In: Operations Management
The risk of the project :
1. Failure to terminate the project within the stipulated scope might lead to potential project risks.
2. The scope of the project plan is vulnerable to unpredictable situations and events at the beginning of the project.
3. Working with the allocated financial resources might be difficult if the deliverables are changed, which might affect the final results.
4. Failure to work through the approaches within the allocated time might also lead to poor planning and alter the deliverables of the project.
Moreover, changing the specifications might cause difficulties in delivering the expected results because the project scope is more sensitive.
Question:
Never present a risk to the senior executive without a risk response strategy. Explain what you plan to do to mitigate the risk above?
To answer your question, here is a Project risk vs potential risk areas matrix.
The answer to question is purely based on my expectation. There is no absolute wrong or write answer this question.
As such you might think that why a risk has been included or not included. This is purely based on my experience of working on agile projects.
Project risks Vs Potential risk areas |
Technical |
Cost |
Schedule |
Client |
Contractual |
Weather |
Financial |
Political |
Environmental |
People |
Failure to terminate |
||||||||||
Unpredictable situations and events |
||||||||||
Deliverables are changed |
Risk 1: Failure to terminate the project within the stipulated scope might lead to potential project risks.
Failure to terminate the project within the stipulated scope will have the following risks.

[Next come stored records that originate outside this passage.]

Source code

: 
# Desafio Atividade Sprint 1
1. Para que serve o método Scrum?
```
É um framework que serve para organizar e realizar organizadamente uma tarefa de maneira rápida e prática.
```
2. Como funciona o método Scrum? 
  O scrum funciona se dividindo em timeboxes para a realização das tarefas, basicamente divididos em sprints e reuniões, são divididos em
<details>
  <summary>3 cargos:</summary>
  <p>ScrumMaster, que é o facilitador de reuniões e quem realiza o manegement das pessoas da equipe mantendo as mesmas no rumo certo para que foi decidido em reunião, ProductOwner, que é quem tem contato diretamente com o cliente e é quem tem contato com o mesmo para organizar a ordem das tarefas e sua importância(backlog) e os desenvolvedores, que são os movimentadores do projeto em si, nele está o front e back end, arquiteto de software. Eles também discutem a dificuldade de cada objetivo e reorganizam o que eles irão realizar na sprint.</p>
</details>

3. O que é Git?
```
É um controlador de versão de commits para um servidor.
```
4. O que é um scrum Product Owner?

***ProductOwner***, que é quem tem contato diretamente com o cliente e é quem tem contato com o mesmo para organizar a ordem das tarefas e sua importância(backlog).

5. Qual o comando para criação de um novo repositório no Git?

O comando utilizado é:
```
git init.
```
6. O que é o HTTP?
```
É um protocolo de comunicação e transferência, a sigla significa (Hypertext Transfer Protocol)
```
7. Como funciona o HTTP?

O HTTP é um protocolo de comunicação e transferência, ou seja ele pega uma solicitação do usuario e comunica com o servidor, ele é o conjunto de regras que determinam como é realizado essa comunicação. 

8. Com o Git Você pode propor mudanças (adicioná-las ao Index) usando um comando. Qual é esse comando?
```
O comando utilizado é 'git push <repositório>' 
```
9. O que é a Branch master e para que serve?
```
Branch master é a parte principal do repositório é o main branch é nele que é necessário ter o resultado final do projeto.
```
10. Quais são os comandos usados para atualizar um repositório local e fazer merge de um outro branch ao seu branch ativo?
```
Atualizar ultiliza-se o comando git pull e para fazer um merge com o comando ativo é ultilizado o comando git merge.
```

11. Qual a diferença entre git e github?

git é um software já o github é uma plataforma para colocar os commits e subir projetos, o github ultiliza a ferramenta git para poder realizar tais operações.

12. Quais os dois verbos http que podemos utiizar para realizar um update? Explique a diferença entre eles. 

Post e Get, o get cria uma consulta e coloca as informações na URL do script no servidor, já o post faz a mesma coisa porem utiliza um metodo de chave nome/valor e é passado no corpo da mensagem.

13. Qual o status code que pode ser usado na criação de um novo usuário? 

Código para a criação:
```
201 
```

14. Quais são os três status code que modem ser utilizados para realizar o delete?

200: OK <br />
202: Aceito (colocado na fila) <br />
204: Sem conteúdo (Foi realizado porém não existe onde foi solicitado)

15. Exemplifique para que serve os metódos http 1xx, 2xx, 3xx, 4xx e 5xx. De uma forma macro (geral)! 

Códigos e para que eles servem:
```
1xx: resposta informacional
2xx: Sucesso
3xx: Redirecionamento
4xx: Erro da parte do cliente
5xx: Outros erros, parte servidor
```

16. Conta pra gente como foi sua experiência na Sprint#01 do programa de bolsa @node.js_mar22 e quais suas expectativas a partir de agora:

Please refer to the above matric to see the risk categories.
Cost: Failure to terminate the project on time means an extension of the project deadline which will add to project cost. This is not borne by the client as its usually not a part of the SLA. The mitigation strategy would be to communicate to the client about the scope. Usually projects run on sprint basis. So, the number of tasks in the sprint must be reduced.
The “definition of done” needs to be recalibrated with the client.
Client
The client must be looped into communication to convey that the scope is fixed and under no circumstances can it be extended.
Contractual
The terms of contract must clearly define the definition of done and must have a clause stating the in case the timelines are not met owing to an extension of scope from the client, the additional cost overrun shall be borne by the client
Financial
The contract must have a clause stating that in case the project is not terminated within the stipulated timeline, the additional hours put in are chargeable.
People
A buffer of resources to join the project in case the project is not terminated within the stipulated timeline.
Risk 2: The scope of the project plan is vulnerable to unpredictable situations and events at the beginning of the project.
Cost
The contract needs to consider the additional cost that may be incurred due to vulnerabilities arising out of regulatory environment, environmental impact and political condition. To mitigate such risk additional time will be needed to complete the project and that must be agreed upon in the contract between you and the client.
Schedule
The contract must include an additional buffer to accommodate uncertain scenarios in its sprints. The definition of done also needs to be modified accordingly.
Political
While planning for the project the following criteria should be accounted for:
Upcoming elections in the region
Environmental
Environmental clearances and compliance must be accounted for the beginning. In a scenario where a project can be indefinitely delayed due to environmental issue (happens commonly in infrastructure and mining projects), the completion needs to be divided into multiple phases.
To understand this, the contract must have a clause stating that under the following set of environmental clearances, we shall be able to complete a certain percentage of the project and stop.
Risk 3: Working with the allocated financial resources might be difficult if the deliverables are changed, which might affect the final results.
The following risk categories will impact the deliverables while managing financial resources due to change in the scope of deliverables
Technical
This happens especially in case of IT projects. The contract must have a clause that in case of any change of scope, the technical needs of the project will change. For instance, new software applications, development and maintenance, licenses, infra set up etc.
Cost
Contract must have a clause stating that incase of change of scope, project cost will increase due to technical and human resource requirements
Schedule
The contract must state the timelines against the scope. Any change in scope will change the time limes and subsequently will have a financial impact. In case it is not possible to freeze the scope, the pricing of the project must include the cost due to a flexible schedule. In my experience, a typical sprint where the scope is fixed takes about 2 weeks and in case the scope is not clear, it should take around 3 weeks. There will be multiple sprints within the project phases and again multiple phases within the project. So most importantly the flexibility needs to be accommodated at a very granular level or sprint level and not at a phase level.